Regularized models There can be various techniques to regularize the aperture problem, where most naturally the smoothness constraint can be posed, where one can optimize the following functional \[E = \iint_{\Omega} \Psi(I(x + u, y + v, t + 1) - I(x, y, t)) + \alpha \Psi(|\nabla u|) + \alpha \Psi(|\nabla v|) dx dy,\] where \(\Omega\) is the extent of the entire image \(I(x, y, t)\), \(\nabla\) is the nabla (gradient) operator, \(\alpha\) is a constant and \(\Psi(.)\) is a loss function. One approach to solve this optimization problem to use the calculus of variations to compute the first variation and as a result get a necessary condition for the extremum. The BCC can be approximated by the Taylor series expansion, more specifically \[\frac{\delta I}{\delta x}u + \frac{\delta I}{\delta y}v + \frac{\delta I}{\delta t} = 0\], wherewith the optimization problem can be rewritten as \[E = \iint_{\Omega} \Psi(I_{x}u + I_{y}v + I_{t}) + \alpha \Psi(|\nabla u|) + \alpha \Psi(|\nabla v|) dx dy.\]

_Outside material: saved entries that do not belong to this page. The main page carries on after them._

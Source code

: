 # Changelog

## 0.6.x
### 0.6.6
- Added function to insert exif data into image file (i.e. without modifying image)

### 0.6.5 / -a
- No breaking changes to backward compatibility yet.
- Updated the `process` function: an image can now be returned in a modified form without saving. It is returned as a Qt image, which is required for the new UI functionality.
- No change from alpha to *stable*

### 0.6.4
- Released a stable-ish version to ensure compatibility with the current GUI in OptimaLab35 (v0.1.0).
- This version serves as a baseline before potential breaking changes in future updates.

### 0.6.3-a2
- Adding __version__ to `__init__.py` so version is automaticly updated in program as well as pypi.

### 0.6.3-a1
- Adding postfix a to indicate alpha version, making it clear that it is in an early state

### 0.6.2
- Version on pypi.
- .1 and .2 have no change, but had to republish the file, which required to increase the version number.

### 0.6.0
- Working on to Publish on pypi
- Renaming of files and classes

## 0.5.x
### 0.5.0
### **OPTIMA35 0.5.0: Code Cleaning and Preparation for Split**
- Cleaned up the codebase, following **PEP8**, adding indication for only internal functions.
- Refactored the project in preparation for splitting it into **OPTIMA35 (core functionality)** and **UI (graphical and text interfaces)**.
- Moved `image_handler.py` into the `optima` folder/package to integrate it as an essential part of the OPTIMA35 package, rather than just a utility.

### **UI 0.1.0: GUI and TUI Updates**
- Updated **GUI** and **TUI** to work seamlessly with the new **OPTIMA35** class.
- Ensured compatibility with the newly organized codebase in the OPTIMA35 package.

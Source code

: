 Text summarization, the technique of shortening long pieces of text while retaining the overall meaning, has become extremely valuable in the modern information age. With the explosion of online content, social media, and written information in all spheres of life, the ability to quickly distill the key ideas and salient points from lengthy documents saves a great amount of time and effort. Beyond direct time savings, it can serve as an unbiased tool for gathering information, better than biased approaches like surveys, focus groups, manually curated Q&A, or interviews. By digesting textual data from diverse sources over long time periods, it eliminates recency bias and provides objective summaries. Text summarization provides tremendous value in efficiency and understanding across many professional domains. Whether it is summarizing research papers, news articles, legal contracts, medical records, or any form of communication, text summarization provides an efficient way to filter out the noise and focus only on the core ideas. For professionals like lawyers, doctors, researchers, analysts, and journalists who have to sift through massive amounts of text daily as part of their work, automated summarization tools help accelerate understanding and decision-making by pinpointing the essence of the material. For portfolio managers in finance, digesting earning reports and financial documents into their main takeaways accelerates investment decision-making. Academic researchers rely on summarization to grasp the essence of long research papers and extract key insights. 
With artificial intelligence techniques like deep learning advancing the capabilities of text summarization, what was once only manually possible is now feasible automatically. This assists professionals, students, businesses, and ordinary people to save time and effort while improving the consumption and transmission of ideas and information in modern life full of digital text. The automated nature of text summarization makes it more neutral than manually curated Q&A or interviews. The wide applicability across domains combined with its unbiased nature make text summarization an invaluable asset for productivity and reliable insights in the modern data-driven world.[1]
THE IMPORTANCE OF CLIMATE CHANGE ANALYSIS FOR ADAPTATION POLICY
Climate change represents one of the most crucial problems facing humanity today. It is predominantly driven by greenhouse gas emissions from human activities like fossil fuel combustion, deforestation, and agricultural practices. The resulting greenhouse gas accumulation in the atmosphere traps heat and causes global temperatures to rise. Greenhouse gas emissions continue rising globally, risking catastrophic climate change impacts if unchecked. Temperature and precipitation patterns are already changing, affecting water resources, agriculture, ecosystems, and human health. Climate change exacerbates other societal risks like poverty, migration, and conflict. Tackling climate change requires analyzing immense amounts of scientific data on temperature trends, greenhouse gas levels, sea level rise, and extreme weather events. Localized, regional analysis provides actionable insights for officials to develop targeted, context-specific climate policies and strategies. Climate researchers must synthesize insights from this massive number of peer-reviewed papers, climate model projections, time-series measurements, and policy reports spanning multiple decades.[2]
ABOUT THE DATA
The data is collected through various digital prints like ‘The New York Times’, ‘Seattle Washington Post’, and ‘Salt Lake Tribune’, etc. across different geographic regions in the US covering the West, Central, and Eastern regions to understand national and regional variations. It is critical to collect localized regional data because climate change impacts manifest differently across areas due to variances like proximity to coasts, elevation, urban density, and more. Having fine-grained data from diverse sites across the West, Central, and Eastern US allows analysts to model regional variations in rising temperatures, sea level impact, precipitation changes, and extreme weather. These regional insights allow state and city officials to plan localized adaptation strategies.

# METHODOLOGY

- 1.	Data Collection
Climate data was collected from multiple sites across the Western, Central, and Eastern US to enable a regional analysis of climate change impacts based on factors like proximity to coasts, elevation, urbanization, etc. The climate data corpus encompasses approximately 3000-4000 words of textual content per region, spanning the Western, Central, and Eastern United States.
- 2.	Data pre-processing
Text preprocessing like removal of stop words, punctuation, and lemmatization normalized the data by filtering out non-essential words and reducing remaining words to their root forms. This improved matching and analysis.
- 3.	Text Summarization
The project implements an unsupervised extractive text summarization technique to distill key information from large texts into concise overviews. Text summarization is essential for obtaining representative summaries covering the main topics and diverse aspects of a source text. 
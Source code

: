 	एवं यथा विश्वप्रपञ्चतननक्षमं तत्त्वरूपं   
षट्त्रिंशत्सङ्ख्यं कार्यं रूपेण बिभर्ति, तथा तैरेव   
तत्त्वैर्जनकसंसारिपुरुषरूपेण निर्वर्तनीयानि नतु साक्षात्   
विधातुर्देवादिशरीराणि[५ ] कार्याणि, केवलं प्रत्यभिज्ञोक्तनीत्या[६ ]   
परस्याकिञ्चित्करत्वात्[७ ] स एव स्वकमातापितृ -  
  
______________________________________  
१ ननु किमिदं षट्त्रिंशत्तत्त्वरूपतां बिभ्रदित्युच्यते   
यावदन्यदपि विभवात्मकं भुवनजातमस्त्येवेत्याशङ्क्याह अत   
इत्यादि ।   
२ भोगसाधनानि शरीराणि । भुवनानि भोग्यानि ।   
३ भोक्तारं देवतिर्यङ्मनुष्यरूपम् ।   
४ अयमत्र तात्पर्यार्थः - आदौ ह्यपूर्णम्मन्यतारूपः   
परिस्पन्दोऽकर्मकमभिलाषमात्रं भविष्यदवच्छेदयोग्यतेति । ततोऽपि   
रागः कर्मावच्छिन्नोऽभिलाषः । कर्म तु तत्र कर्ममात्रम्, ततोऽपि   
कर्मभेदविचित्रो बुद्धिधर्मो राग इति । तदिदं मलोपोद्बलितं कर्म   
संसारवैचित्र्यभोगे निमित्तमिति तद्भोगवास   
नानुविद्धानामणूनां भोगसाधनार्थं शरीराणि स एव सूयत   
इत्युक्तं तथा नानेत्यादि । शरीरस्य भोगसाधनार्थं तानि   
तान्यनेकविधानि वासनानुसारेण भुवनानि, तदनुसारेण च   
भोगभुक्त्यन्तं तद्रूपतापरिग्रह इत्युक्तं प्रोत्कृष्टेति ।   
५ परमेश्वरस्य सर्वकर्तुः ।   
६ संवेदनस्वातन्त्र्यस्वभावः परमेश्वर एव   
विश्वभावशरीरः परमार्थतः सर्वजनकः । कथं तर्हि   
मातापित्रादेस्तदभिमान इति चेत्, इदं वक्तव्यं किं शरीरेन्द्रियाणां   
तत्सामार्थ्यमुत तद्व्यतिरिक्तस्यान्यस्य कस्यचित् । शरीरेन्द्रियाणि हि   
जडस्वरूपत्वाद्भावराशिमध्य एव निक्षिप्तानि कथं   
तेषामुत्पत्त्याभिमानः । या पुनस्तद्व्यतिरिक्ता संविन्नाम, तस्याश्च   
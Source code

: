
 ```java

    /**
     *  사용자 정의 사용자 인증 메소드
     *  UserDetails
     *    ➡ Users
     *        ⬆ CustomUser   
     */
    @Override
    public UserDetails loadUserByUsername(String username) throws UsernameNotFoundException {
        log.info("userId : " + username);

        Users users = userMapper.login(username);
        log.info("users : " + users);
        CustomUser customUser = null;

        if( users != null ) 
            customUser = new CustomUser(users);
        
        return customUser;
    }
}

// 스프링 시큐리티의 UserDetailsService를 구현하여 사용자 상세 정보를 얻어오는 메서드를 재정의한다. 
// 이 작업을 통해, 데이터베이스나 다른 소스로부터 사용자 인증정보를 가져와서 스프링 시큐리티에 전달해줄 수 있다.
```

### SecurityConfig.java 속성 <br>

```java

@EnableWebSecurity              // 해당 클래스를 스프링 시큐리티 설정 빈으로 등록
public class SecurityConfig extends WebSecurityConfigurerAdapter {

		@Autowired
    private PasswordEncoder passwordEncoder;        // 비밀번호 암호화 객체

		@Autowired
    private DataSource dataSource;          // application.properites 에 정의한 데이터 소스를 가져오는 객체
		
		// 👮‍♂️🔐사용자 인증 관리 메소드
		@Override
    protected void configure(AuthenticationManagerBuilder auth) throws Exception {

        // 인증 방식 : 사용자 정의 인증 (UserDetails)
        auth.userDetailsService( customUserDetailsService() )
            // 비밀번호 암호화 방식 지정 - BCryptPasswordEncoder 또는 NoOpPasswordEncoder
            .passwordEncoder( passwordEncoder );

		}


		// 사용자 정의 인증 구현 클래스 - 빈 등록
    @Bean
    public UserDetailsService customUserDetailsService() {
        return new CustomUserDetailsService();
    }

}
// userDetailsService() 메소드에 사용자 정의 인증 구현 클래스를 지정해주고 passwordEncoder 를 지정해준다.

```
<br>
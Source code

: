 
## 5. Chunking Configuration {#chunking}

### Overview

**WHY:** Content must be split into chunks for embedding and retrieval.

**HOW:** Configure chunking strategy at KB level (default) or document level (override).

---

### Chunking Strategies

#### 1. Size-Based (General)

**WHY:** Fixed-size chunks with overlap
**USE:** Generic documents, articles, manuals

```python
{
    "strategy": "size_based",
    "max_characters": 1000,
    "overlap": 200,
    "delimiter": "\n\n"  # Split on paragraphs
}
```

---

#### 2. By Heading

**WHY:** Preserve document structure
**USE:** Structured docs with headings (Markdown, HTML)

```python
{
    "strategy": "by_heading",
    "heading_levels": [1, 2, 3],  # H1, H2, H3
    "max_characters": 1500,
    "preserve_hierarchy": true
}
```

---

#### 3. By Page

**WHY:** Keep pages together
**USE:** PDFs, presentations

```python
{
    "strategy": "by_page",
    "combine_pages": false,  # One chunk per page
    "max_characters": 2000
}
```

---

Parametric models Instead of posing regularity constraints point-by-point on the pixels of the projection frames, one can group pixels into regions and estimate the motion of the regions themselves. This way one assumes that the motion can be estimated by a set of parameters, therefore the model looks as follows \[\hat{\alpha}= \underset{\alpha}{\operatorname{argmin}} \sum_{(x,y)\in R} g(x, y) \rho(x, y, I_{1}, I_{2}, u_{\alpha}, v_{\alpha}),\] where \(\alpha\) is the set of parameters determining the motion of the region \(R()\), data cost term is \(\rho()\), \(g()\) is the weighting funtion that determines the influence of pixel \((x, y)\) on the total cost, where \(I_{1}\) and \(I_{2}\) are the consecutive frames.